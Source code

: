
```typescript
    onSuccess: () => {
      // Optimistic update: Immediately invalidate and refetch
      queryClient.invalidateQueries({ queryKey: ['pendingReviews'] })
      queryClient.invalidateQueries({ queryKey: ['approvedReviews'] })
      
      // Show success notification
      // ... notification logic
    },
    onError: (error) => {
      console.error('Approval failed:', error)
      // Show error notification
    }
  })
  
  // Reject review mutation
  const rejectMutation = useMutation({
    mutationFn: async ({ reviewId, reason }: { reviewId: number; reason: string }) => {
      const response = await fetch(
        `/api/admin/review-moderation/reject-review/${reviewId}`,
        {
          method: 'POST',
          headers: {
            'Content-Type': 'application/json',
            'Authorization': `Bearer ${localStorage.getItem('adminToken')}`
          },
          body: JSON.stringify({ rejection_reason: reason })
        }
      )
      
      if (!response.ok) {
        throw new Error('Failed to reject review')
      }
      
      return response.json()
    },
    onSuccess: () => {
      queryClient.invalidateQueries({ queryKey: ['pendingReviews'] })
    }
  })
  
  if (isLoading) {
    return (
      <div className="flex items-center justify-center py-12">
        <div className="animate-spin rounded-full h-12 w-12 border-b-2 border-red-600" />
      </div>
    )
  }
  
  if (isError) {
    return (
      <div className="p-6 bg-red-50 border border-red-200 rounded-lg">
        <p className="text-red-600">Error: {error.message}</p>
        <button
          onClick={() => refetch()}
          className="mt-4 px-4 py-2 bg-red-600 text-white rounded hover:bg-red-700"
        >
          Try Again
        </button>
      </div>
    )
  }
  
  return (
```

Assigned task → Using the word "notification" as the filter, copy each matching line from the material.

Exercise response →
      // Show success notification
      // ... notification logic
      // Show error notification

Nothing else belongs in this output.